Harris calls hospital row an 'unedifying spat' and warns no 'plan B' to talks
Health Minister Simon Harris has admitted he is powerless to solve the "unedifying spat" over a plan to move the National Maternity hospital to the St Vincent's Hospital campus.
But he says there is no "plan B" to a mediation process that is being pursued.
Mr Harris was speaking in the Seanad in response to a question from Labour's Kevin Humphreys, who highlighted the "turf war" between the two hospitals and said: "We cannot allow up to 10,000 babies be delivered in a hospital that was built in the 1800s."
Mr Harris said he had visited the current Holles Street location since becoming minister, saying it was "an entirely inappropriate and sub-standard building".
"It is not up to the standards we would want for expectant mothers and their infant children ... it is utterly unacceptable," he added.
The minister said he had appointed former Workplace Relations Commission chief Kieran Mulvey as a mediator in the row. However, he stressed that both institutions were voluntary independent hospitals and said, "therefore, I cannot simply impose a solution".
"An unedifying spat between two of our great medical institutions does not serve patients well," he added.
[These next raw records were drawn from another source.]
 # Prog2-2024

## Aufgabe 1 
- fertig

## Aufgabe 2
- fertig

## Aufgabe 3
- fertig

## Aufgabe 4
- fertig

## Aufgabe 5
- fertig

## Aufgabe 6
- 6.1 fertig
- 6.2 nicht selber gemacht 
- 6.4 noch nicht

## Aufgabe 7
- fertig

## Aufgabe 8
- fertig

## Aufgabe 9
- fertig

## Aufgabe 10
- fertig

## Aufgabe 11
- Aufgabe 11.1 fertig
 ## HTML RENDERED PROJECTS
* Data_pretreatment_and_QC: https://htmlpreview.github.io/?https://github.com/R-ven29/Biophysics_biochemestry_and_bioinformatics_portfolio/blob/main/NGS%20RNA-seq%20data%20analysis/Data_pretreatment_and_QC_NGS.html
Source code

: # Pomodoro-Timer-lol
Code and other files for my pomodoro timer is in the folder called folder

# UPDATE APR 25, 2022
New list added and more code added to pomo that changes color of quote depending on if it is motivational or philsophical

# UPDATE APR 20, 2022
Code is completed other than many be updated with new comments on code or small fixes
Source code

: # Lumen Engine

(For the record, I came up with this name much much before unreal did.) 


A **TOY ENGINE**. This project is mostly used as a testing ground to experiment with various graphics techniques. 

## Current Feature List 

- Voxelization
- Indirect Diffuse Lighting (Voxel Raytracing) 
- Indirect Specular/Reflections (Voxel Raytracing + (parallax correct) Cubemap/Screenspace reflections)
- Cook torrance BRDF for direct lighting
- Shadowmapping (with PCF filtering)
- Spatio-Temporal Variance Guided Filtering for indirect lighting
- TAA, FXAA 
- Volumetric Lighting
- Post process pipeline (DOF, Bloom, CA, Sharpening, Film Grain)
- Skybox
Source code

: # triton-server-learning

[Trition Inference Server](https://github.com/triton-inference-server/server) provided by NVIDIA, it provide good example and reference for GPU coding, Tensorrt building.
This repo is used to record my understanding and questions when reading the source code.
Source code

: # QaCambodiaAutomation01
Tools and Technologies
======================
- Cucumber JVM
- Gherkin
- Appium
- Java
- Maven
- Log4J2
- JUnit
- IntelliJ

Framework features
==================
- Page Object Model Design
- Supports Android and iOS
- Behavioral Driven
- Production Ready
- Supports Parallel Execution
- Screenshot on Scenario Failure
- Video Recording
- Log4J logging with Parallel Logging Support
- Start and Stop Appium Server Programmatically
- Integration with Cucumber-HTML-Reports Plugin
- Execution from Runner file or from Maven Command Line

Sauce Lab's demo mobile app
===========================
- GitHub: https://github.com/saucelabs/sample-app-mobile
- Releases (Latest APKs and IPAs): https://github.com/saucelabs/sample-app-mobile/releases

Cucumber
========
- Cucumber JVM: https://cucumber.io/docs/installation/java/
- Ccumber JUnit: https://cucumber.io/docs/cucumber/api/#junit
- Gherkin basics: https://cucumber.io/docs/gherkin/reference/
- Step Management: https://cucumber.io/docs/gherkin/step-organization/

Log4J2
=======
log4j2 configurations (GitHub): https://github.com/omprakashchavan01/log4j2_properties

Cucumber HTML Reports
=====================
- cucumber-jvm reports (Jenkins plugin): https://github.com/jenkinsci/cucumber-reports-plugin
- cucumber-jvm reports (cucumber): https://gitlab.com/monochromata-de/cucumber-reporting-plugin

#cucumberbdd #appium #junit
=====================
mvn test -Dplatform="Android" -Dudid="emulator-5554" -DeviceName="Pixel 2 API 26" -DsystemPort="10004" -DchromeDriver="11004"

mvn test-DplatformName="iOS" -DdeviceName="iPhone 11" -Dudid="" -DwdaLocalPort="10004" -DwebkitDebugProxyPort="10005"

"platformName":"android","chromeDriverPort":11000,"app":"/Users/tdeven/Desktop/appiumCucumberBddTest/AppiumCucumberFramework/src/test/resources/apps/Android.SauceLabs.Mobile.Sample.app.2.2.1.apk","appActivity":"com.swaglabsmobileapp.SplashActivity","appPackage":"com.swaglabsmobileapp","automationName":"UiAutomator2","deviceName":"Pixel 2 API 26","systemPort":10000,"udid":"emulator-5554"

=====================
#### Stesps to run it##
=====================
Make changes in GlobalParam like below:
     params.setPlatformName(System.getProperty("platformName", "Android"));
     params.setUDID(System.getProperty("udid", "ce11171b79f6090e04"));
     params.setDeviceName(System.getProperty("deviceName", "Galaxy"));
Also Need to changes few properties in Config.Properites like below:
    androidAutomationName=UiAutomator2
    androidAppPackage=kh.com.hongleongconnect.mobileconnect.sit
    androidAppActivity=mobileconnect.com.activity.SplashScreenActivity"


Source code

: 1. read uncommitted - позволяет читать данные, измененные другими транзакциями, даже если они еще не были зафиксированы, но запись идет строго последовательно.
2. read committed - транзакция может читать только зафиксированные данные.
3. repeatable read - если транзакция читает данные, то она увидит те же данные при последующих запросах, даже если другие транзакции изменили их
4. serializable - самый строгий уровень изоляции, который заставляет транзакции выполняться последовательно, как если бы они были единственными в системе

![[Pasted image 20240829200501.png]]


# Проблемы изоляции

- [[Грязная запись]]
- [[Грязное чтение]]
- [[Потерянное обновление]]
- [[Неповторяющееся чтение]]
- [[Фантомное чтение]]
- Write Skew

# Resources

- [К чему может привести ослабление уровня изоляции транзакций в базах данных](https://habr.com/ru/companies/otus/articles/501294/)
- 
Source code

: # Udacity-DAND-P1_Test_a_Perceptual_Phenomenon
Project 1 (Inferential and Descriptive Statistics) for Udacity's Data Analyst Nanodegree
Mr Humphreys said €5m had already been spent preparing the project. He said the minister would face a number of "bad choices" if mediation failed and that he would have to "pick the best of them".
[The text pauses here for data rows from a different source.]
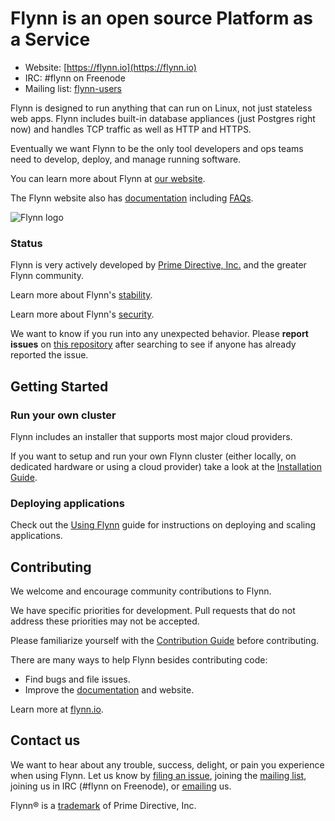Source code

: # Flynn is an open source Platform as a Service

- Website: [https://flynn.io](https://flynn.io)
- IRC: #flynn on Freenode
- Mailing list: [flynn-users](https://groups.google.com/d/forum/flynn-users)

Flynn is designed to run anything that can run on Linux, not just stateless web
apps. Flynn includes built-in database appliances (just Postgres right now) and
handles TCP traffic as well as HTTP and HTTPS.

Eventually we want Flynn to be the only tool developers and ops teams need to
develop, deploy, and manage running software.

You can learn more about Flynn at [our website](https://flynn.io).

The Flynn website also has [documentation](https://flynn.io/docs) including
[FAQs](https://flynn.io/docs/faq).

![Flynn logo](https://flynn.io/images/flynn-acaf9509.svg)

### Status

Flynn is very actively developed by [Prime Directive, Inc.](https://flynn.io)
and the greater Flynn community.

Learn more about Flynn's [stability](https://flynn.io/docs/stability).

Learn more about Flynn's [security](https://flynn.io/docs/security).

We want to know if you run into any unexpected behavior. Please **report
issues** on [this repository](https://github.com/flynn/flynn/issues) after
searching to see if anyone has already reported the issue.

## Getting Started

### Run your own cluster

Flynn includes an installer that supports most major cloud providers.

If you want to setup and run your own Flynn cluster (either locally, on
dedicated hardware or using a cloud provider) take a look at the [Installation
Guide](https://flynn.io/docs/installation).

### Deploying applications

Check out the [Using Flynn](https://flynn.io/docs) guide for instructions on
deploying and scaling applications.

## Contributing

We welcome and encourage community contributions to Flynn.

We have specific priorities for development. Pull requests that do not address
these priorities may not be accepted.

Please familiarize yourself with the [Contribution
Guide](https://flynn.io/docs/contributing) before contributing.

There are many ways to help Flynn besides contributing code:

- Find bugs and file issues.
- Improve the [documentation](https://flynn.io/docs) and website.

Learn more at [flynn.io](https://flynn.io).

## Contact us

We want to hear about any trouble, success, delight, or pain you experience when
using Flynn. Let us know by [filing an
issue](https://github.com/flynn/flynn/issues), joining the [mailing
list](https://groups.google.com/d/forum/flynn-users), joining us in IRC (#flynn
on Freenode), or [emailing](mailto:contact@flynn.io) us.

Flynn® is a [trademark](https://flynn.io/docs/trademark-guidelines) of Prime
Directive, Inc.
He urged Mr Harris to investigate the possibility of a compulsory purchase of the site to allow the hospital to be built.
Mr Harris said he shared the senator's frustration at the situation. He said €5m had already been spent because "as a country we want to deliver this landmark project".
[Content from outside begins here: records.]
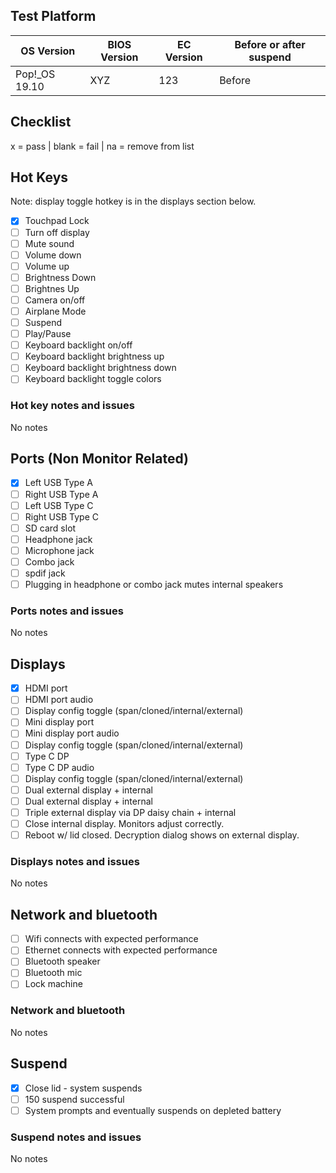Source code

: ## Test Platform

| OS Version    | BIOS Version | EC Version | Before or after suspend |
| ------------- | ------------ | ---------- | ----------------------- |
| Pop!_OS 19.10 | XYZ          | 123        | Before                  |

## Checklist
x = pass | blank = fail | na = remove from list

## Hot Keys

Note: display toggle hotkey is in the displays section below.

- [x] Touchpad Lock
- [ ] Turn off display
- [ ] Mute sound
- [ ] Volume down
- [ ] Volume up
- [ ] Brightness Down
- [ ] Brightnes Up
- [ ] Camera on/off
- [ ] Airplane Mode
- [ ] Suspend
- [ ] Play/Pause
- [ ] Keyboard backlight on/off
- [ ] Keyboard backlight brightness up
- [ ] Keyboard backlight brightness down
- [ ] Keyboard backlight toggle colors

### Hot key notes and issues

No notes

## Ports (Non Monitor Related)

- [x] Left USB Type A
- [ ] Right USB Type A
- [ ] Left USB Type C
- [ ] Right USB Type C
- [ ] SD card slot
- [ ] Headphone jack
- [ ] Microphone jack
- [ ] Combo jack
- [ ] spdif jack
- [ ] Plugging in headphone or combo jack mutes internal speakers

### Ports notes and issues

No notes

## Displays

- [x] HDMI port
- [ ] HDMI port audio
- [ ] Display config toggle (span/cloned/internal/external)
- [ ] Mini display port
- [ ] Mini display port audio
- [ ] Display config toggle (span/cloned/internal/external)
- [ ] Type C DP
- [ ] Type C DP audio
- [ ] Display config toggle (span/cloned/internal/external)
- [ ] Dual external display + internal
- [ ] Dual external display + internal
- [ ] Triple external display via DP daisy chain + internal
- [ ] Close internal display. Monitors adjust correctly.
- [ ] Reboot w/ lid closed. Decryption dialog shows on external display.

### Displays notes and issues

No notes

## Network and bluetooth

- [ ] Wifi connects with expected performance
- [ ] Ethernet connects with expected performance
- [ ] Bluetooth speaker
- [ ] Bluetooth mic
- [ ] Lock machine

### Network and bluetooth

No notes

## Suspend

- [x] Close lid - system suspends
- [ ] 150 suspend successful
- [ ] System prompts and eventually suspends on depleted battery

### Suspend notes and issues

No notes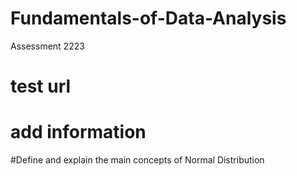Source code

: # Fundamentals-of-Data-Analysis
Assessment 2223
# test url
# add information
#Define and explain the main concepts of Normal Distribution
He warned that there was "not an apparent plan B", adding: "That is why it is so important that the hospitals get this right.
"If these hospitals walk off the pitch, there is no simple option. The only people who will suffer, along with front-line staff, are the future expectant mothers of this country and their babies. We cannot allow that to happen."
Mr Harris said he had to be careful what he said about the matter because he did not want to undermine the mediation process.
The two hospitals are at loggerheads because of the proposed governance requirements set down by St Vincent's for the new hospital on their grounds in Elm Park. These will place all services, including tertiary maternity and neonatal services, under the control of the St Vincent's board and shareholders, the Religious Sisters of Charity.